→ **Saved data entries**:
================
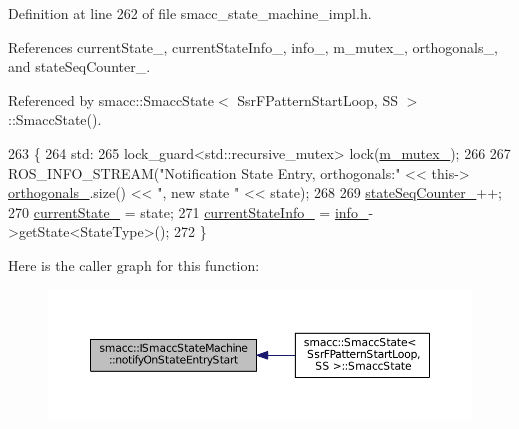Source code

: Definition at line 262 of file smacc\+\_\+state\+\_\+machine\+\_\+impl.\+h.



References current\+State\+\_\+, current\+State\+Info\+\_\+, info\+\_\+, m\+\_\+mutex\+\_\+, orthogonals\+\_\+, and state\+Seq\+Counter\+\_\+.



Referenced by smacc\+::\+Smacc\+State$<$ Ssr\+F\+Pattern\+Start\+Loop, S\+S $>$\+::\+Smacc\+State().


\begin{DoxyCode}
263 \{
264 std:
265     lock\_guard<std::recursive\_mutex> lock(\hyperlink{classsmacc_1_1ISmaccStateMachine_aac785541646e5c517273bf31072505a1}{m\_mutex\_});
266 
267     ROS\_INFO\_STREAM(\textcolor{stringliteral}{"Notification State Entry, orthogonals:"} << this->
      \hyperlink{classsmacc_1_1ISmaccStateMachine_ae8e5c25d0aecd91fe496df13751bc667}{orthogonals\_}.size() << \textcolor{stringliteral}{", new state "} << state);
268 
269     \hyperlink{classsmacc_1_1ISmaccStateMachine_ab41ee07d20715142e2f7c92d551b2bd6}{stateSeqCounter\_}++;
270     \hyperlink{classsmacc_1_1ISmaccStateMachine_a9c6e7745205bcce80a301f2fbe8f7e99}{currentState\_} = state;
271     \hyperlink{classsmacc_1_1ISmaccStateMachine_ac8ac420db18ed72cc0c7535f16c0aae8}{currentStateInfo\_} = \hyperlink{classsmacc_1_1ISmaccStateMachine_a5ec3201cbddab4f062f572fb33021041}{info\_}->getState<StateType>();
272 \}
\end{DoxyCode}


Here is the caller graph for this function\+:
\nopagebreak
\begin{figure}[H]
\begin{center}
\leavevmode
\includegraphics[width=350pt]{classsmacc_1_1ISmaccStateMachine_aeec54e997d715b105ebfeb5caadc4fbf_icgraph}
\end{center}
\end{figure}


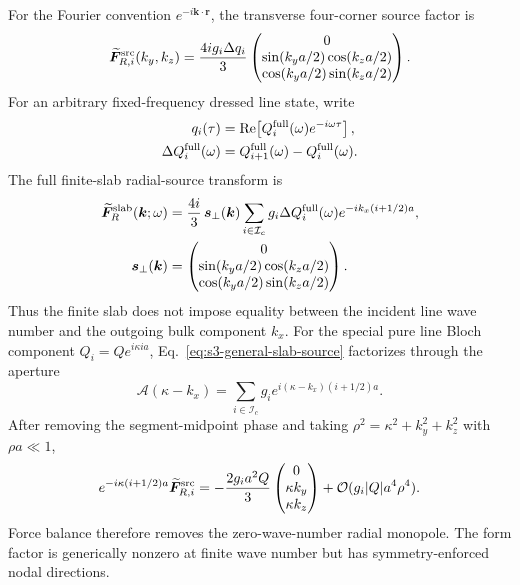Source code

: \documentclass[10pt,aps,pre,reprint,floatfix,notitlepage,nofootinbib]{revtex4-2}
\newcommand{\vk}{\bm{k}}
\newcommand{\vF}{\bm{F}}
\newcommand{\vrr}{\bm{r}}
\newcommand{\order}{\mathcal O}
\newcommand{\Ic}{\mathcal I_c}
\begin{document}
For the Fourier convention $e^{-i\vk\cdot\vrr}$, the transverse four-corner source factor is
\begin{equation}
  \widetilde{\vF}^{\rm src}_{R,i}(k_y,k_z)
  =\frac{4ig_i\Delta q_i}{3}
  \begin{pmatrix}
    0\\
    \sin(k_ya/2)\cos(k_za/2)\\
    \cos(k_ya/2)\sin(k_za/2)
  \end{pmatrix}.
  \label{eq:s3-local-fourier}
\end{equation}
For an arbitrary fixed-frequency dressed line state, write
\begin{align}
 q_i(\tau)&=\operatorname{Re}\!\left[Q_i^{\rm full}(\omega)e^{-i\omega\tau}\right],\\
 \Delta Q_i^{\rm full}(\omega)&=Q_{i+1}^{\rm full}(\omega)-Q_i^{\rm full}(\omega).
 \label{eq:s3-fixed-frequency-phasor}
\end{align}
The full finite-slab radial-source transform is
\begin{align}
  \widetilde{\vF}^{\rm slab}_{R}(\vk;\omega)
  &=\frac{4i}{3}\,\bm s_\perp(\vk)
  \sum_{i\in\Ic}g_i\Delta Q_i^{\rm full}(\omega)
  e^{-ik_x(i+1/2)a},\\
  \bm s_\perp(\vk)
  &=\begin{pmatrix}
    0\\
    \sin(k_ya/2)\cos(k_za/2)\\
    \cos(k_ya/2)\sin(k_za/2)
  \end{pmatrix}.
  \label{eq:s3-general-slab-source}
\end{align}
Thus the finite slab does not impose equality between the incident line wave number and the outgoing bulk component $k_x$. For the special pure line Bloch component $Q_i=Qe^{i\kappa ia}$, Eq.~\eqref{eq:s3-general-slab-source} factorizes through the aperture
\begin{equation}
  \mathcal A(\kappa-k_x)
  =\sum_{i\in\Ic}g_i
   e^{i(\kappa-k_x)(i+1/2)a}.
  \label{eq:s3-aperture}
\end{equation}
After removing the segment-midpoint phase and taking
$\rho^2=\kappa^2+k_y^2+k_z^2$ with $\rho a\ll1$,
\begin{equation}
 e^{-i\kappa(i+1/2)a}
 \widetilde{\vF}^{\rm src}_{R,i}
 =-\frac{2g_i a^2Q}{3}
  \begin{pmatrix}0\\ \kappa k_y\\ \kappa k_z\end{pmatrix}
 +\order(g_i|Q|a^4\rho^4).
 \label{eq:s3-long-wave-source}
\end{equation}
Force balance therefore removes the zero-wave-number radial monopole.  The form factor is generically nonzero at finite wave number but has symmetry-enforced nodal directions.
\end{document}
================
→ **EXERCISE**: An exact reprint of the records above is required, with all pictures left out.

→ **SOLUTION FOR THIS EXERCISE**:
Source code

: Definition at line 262 of file smacc\+\_\+state\+\_\+machine\+\_\+impl.\+h.



References current\+State\+\_\+, current\+State\+Info\+\_\+, info\+\_\+, m\+\_\+mutex\+\_\+, orthogonals\+\_\+, and state\+Seq\+Counter\+\_\+.



Referenced by smacc\+::\+Smacc\+State$<$ Ssr\+F\+Pattern\+Start\+Loop, S\+S $>$\+::\+Smacc\+State().


\begin{DoxyCode}
263 \{
264 std:
265     lock\_guard<std::recursive\_mutex> lock(\hyperlink{classsmacc_1_1ISmaccStateMachine_aac785541646e5c517273bf31072505a1}{m\_mutex\_});
266 
267     ROS\_INFO\_STREAM(\textcolor{stringliteral}{"Notification State Entry, orthogonals:"} << this->
      \hyperlink{classsmacc_1_1ISmaccStateMachine_ae8e5c25d0aecd91fe496df13751bc667}{orthogonals\_}.size() << \textcolor{stringliteral}{", new state "} << state);
268 
269     \hyperlink{classsmacc_1_1ISmaccStateMachine_ab41ee07d20715142e2f7c92d551b2bd6}{stateSeqCounter\_}++;
270     \hyperlink{classsmacc_1_1ISmaccStateMachine_a9c6e7745205bcce80a301f2fbe8f7e99}{currentState\_} = state;
271     \hyperlink{classsmacc_1_1ISmaccStateMachine_ac8ac420db18ed72cc0c7535f16c0aae8}{currentStateInfo\_} = \hyperlink{classsmacc_1_1ISmaccStateMachine_a5ec3201cbddab4f062f572fb33021041}{info\_}->getState<StateType>();
272 \}
\end{DoxyCode}


Here is the caller graph for this function\+:
\nopagebreak
\begin{figure}[H]
\begin{center}
\leavevmode
\includegraphics[width=350pt]{classsmacc_1_1ISmaccStateMachine_aeec54e997d715b105ebfeb5caadc4fbf_icgraph}
\end{center}
\end{figure}


Source code

: \documentclass[10pt,aps,pre,reprint,floatfix,notitlepage,nofootinbib]{revtex4-2}
\newcommand{\vk}{\bm{k}}
\newcommand{\vF}{\bm{F}}
\newcommand{\vrr}{\bm{r}}
\newcommand{\order}{\mathcal O}
\newcommand{\Ic}{\mathcal I_c}
\begin{document}
For the Fourier convention $e^{-i\vk\cdot\vrr}$, the transverse four-corner source factor is
\begin{equation}
  \widetilde{\vF}^{\rm src}_{R,i}(k_y,k_z)
  =\frac{4ig_i\Delta q_i}{3}
  \begin{pmatrix}
    0\\
    \sin(k_ya/2)\cos(k_za/2)\\
    \cos(k_ya/2)\sin(k_za/2)
  \end{pmatrix}.
  \label{eq:s3-local-fourier}
\end{equation}
For an arbitrary fixed-frequency dressed line state, write
\begin{align}
 q_i(\tau)&=\operatorname{Re}\!\left[Q_i^{\rm full}(\omega)e^{-i\omega\tau}\right],\\
 \Delta Q_i^{\rm full}(\omega)&=Q_{i+1}^{\rm full}(\omega)-Q_i^{\rm full}(\omega).
 \label{eq:s3-fixed-frequency-phasor}
\end{align}
The full finite-slab radial-source transform is
\begin{align}
  \widetilde{\vF}^{\rm slab}_{R}(\vk;\omega)
  &=\frac{4i}{3}\,\bm s_\perp(\vk)
  \sum_{i\in\Ic}g_i\Delta Q_i^{\rm full}(\omega)
  e^{-ik_x(i+1/2)a},\\
  \bm s_\perp(\vk)
  &=\begin{pmatrix}
    0\\
    \sin(k_ya/2)\cos(k_za/2)\\
    \cos(k_ya/2)\sin(k_za/2)
  \end{pmatrix}.
  \label{eq:s3-general-slab-source}
\end{align}
Thus the finite slab does not impose equality between the incident line wave number and the outgoing bulk component $k_x$. For the special pure line Bloch component $Q_i=Qe^{i\kappa ia}$, Eq.~\eqref{eq:s3-general-slab-source} factorizes through the aperture
\begin{equation}
  \mathcal A(\kappa-k_x)
  =\sum_{i\in\Ic}g_i
   e^{i(\kappa-k_x)(i+1/2)a}.
  \label{eq:s3-aperture}
\end{equation}
After removing the segment-midpoint phase and taking
$\rho^2=\kappa^2+k_y^2+k_z^2$ with $\rho a\ll1$,
\begin{equation}
 e^{-i\kappa(i+1/2)a}
 \widetilde{\vF}^{\rm src}_{R,i}
 =-\frac{2g_i a^2Q}{3}
  \begin{pmatrix}0\\ \kappa k_y\\ \kappa k_z\end{pmatrix}
 +\order(g_i|Q|a^4\rho^4).
 \label{eq:s3-long-wave-source}
\end{equation}
Force balance therefore removes the zero-wave-number radial monopole.  The form factor is generically nonzero at finite wave number but has symmetry-enforced nodal directions.
\end{document}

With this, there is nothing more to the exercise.